GitHub Engineering

Careful use of concurrency is particularly important when writing responsive desktop applications. Typically, complex operations are executed on background threads. This results in an app that remains responsive to user input, while still performing complex tasks.

In GitHub Desktop, many background threads will read or write to the same Git repository, at the same time.

However, git is typically not used in a concurrent fashion. When using git via the command line, operations are executed in a sequential manner. Read or write operations are performed against git, independently of each other.

Commands are executed in serial, on the command line

During the build of GitHub Desktop, we discovered executing git commands serially was a one-way ticket to an unresponsive app. For example, waiting to load diffs until after we’ve counted the number of commits in the history would result in a slow and unresponsive application.

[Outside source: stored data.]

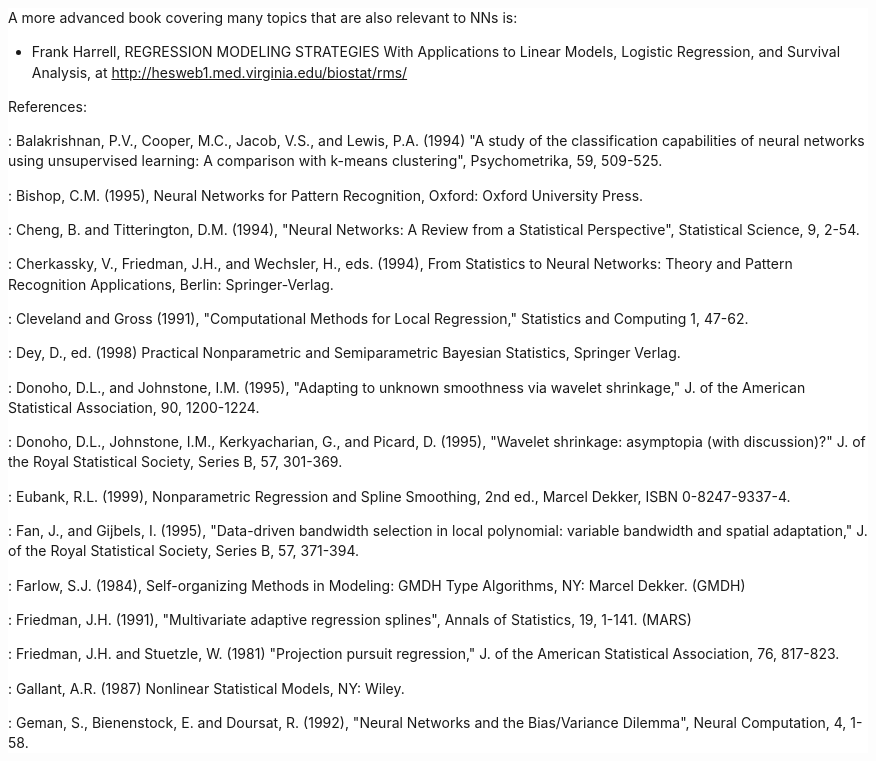 A more advanced book covering many topics that are also relevant to NNs
is:

-   Frank Harrell, REGRESSION MODELING STRATEGIES With Applications to
    Linear Models, Logistic Regression, and Survival Analysis, at
    <http://hesweb1.med.virginia.edu/biostat/rms/>

References:

:   Balakrishnan, P.V., Cooper, M.C., Jacob, V.S., and Lewis, P.A.
    (1994) "A study of the classification capabilities of neural
    networks using unsupervised learning: A comparison with k-means
    clustering", Psychometrika, 59, 509-525.

:   Bishop, C.M. (1995), Neural Networks for Pattern Recognition,
    Oxford: Oxford University Press.

:   Cheng, B. and Titterington, D.M. (1994), "Neural Networks: A Review
    from a Statistical Perspective", Statistical Science, 9, 2-54.

:   Cherkassky, V., Friedman, J.H., and Wechsler, H., eds. (1994), From
    Statistics to Neural Networks: Theory and Pattern Recognition
    Applications, Berlin: Springer-Verlag.

:   Cleveland and Gross (1991), "Computational Methods for Local
    Regression," Statistics and Computing 1, 47-62.

:   Dey, D., ed. (1998) Practical Nonparametric and Semiparametric
    Bayesian Statistics, Springer Verlag.

:   Donoho, D.L., and Johnstone, I.M. (1995), "Adapting to unknown
    smoothness via wavelet shrinkage," J. of the American Statistical
    Association, 90, 1200-1224.

:   Donoho, D.L., Johnstone, I.M., Kerkyacharian, G., and Picard, D.
    (1995), "Wavelet shrinkage: asymptopia (with discussion)?" J. of the
    Royal Statistical Society, Series B, 57, 301-369.

:   Eubank, R.L. (1999), Nonparametric Regression and Spline Smoothing,
    2nd ed., Marcel Dekker, ISBN 0-8247-9337-4.

:   Fan, J., and Gijbels, I. (1995), "Data-driven bandwidth selection in
    local polynomial: variable bandwidth and spatial adaptation," J. of
    the Royal Statistical Society, Series B, 57, 371-394.

:   Farlow, S.J. (1984), Self-organizing Methods in Modeling: GMDH Type
    Algorithms, NY: Marcel Dekker. (GMDH)

:   Friedman, J.H. (1991), "Multivariate adaptive regression splines",
    Annals of Statistics, 19, 1-141. (MARS)

:   Friedman, J.H. and Stuetzle, W. (1981) "Projection pursuit
    regression," J. of the American Statistical Association,
    76, 817-823.

:   Gallant, A.R. (1987) Nonlinear Statistical Models, NY: Wiley.

:   Geman, S., Bienenstock, E. and Doursat, R. (1992), "Neural Networks
    and the Bias/Variance Dilemma", Neural Computation, 4, 1-58.
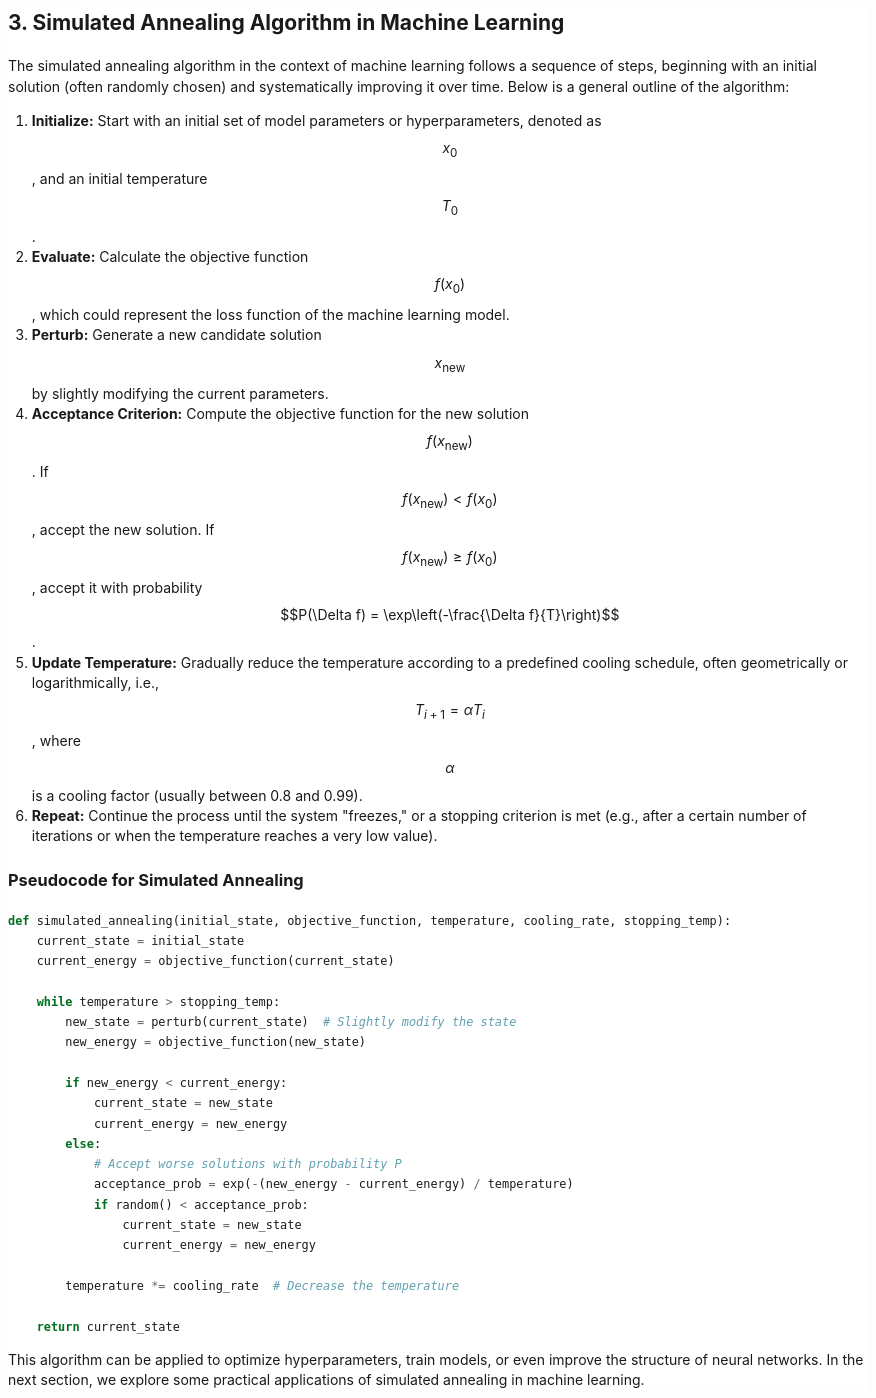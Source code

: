 ## 3. Simulated Annealing Algorithm in Machine Learning

The simulated annealing algorithm in the context of machine learning follows a sequence of steps, beginning with an initial solution (often randomly chosen) and systematically improving it over time. Below is a general outline of the algorithm:

1. **Initialize:** Start with an initial set of model parameters or hyperparameters, denoted as $$x_0$$, and an initial temperature $$T_0$$.
2. **Evaluate:** Calculate the objective function $$f(x_0)$$, which could represent the loss function of the machine learning model.
3. **Perturb:** Generate a new candidate solution $$x_{\text{new}}$$ by slightly modifying the current parameters.
4. **Acceptance Criterion:** Compute the objective function for the new solution $$f(x_{\text{new}})$$. If $$f(x_{\text{new}}) < f(x_0)$$, accept the new solution. If $$f(x_{\text{new}}) \geq f(x_0)$$, accept it with probability $$P(\Delta f) = \exp\left(-\frac{\Delta f}{T}\right)$$.
5. **Update Temperature:** Gradually reduce the temperature according to a predefined cooling schedule, often geometrically or logarithmically, i.e., $$T_{i+1} = \alpha T_i$$, where $$\alpha$$ is a cooling factor (usually between 0.8 and 0.99).
6. **Repeat:** Continue the process until the system "freezes," or a stopping criterion is met (e.g., after a certain number of iterations or when the temperature reaches a very low value).

### Pseudocode for Simulated Annealing

```python
def simulated_annealing(initial_state, objective_function, temperature, cooling_rate, stopping_temp):
    current_state = initial_state
    current_energy = objective_function(current_state)
    
    while temperature > stopping_temp:
        new_state = perturb(current_state)  # Slightly modify the state
        new_energy = objective_function(new_state)
        
        if new_energy < current_energy:
            current_state = new_state
            current_energy = new_energy
        else:
            # Accept worse solutions with probability P
            acceptance_prob = exp(-(new_energy - current_energy) / temperature)
            if random() < acceptance_prob:
                current_state = new_state
                current_energy = new_energy
        
        temperature *= cooling_rate  # Decrease the temperature
    
    return current_state
```

This algorithm can be applied to optimize hyperparameters, train models, or even improve the structure of neural networks. In the next section, we explore some practical applications of simulated annealing in machine learning.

To maintain correctness and a responsive user interface, we needed a solution to concurrency control.

Git, libgit2 and concurrency

GitHub Desktop has two methods of interacting with a git repository.

  • Calling into C implementations of the Git core methods via libgit2
  • Shelling out to the git command line interface

We would like to use libgit2 for all of our git operations because it is faster and easier to program with. Unfortunately it is not yet a complete implementation, so we use the CLI to fill in the missing functionality. This poses an interesting problem, in that both git and libgit2 have different approaches to concurrency control.

Git implements a pessimistic approach to concurrency control. Lock files are used to prevent concurrent access to the underlying git objects on disk. When performing an operation against a git object, git will create a *.lock file inside the .git directory. This signals that the * object is locked for use. Further operations are prevented until the lock is released and the *.lock file is deleted.

By contrast libgit2 cannot guarantee objects can safely be shared between threads. Mutable data structures in libgit2 are not thread safe, and operations must be performed carefully. The libgit2 API allows you to compose granular operations together, and granular locking would come at a performance cost. Libgit2 data structures are rarely used in isolation, and concurrency control should be implemented at the level over a collection of fine grained operations or a single unit of work.

A new concurrency model

GitHub Desktop ships as a native application on both Mac and Windows. The Mac app is implemented in Objective-C, while the Windows app is implemented in C#. Both platforms are implemented in a reactive style, using Microsoft’s Reactive Extensions (Rx) and our own ReactiveCocoa (RAC). This allows the composition of background tasks, such as executing git operations. All git operations are executed asynchronously and across thread boundaries.

To ensure GitHub Desktop executed git operations in a safe, and yet performant manner, we needed a new concurrency model that enabled us to:

  • Organize work at the level of asynchronous Observables (Rx) and Signals (RAC) instead of synchronous blocks of code.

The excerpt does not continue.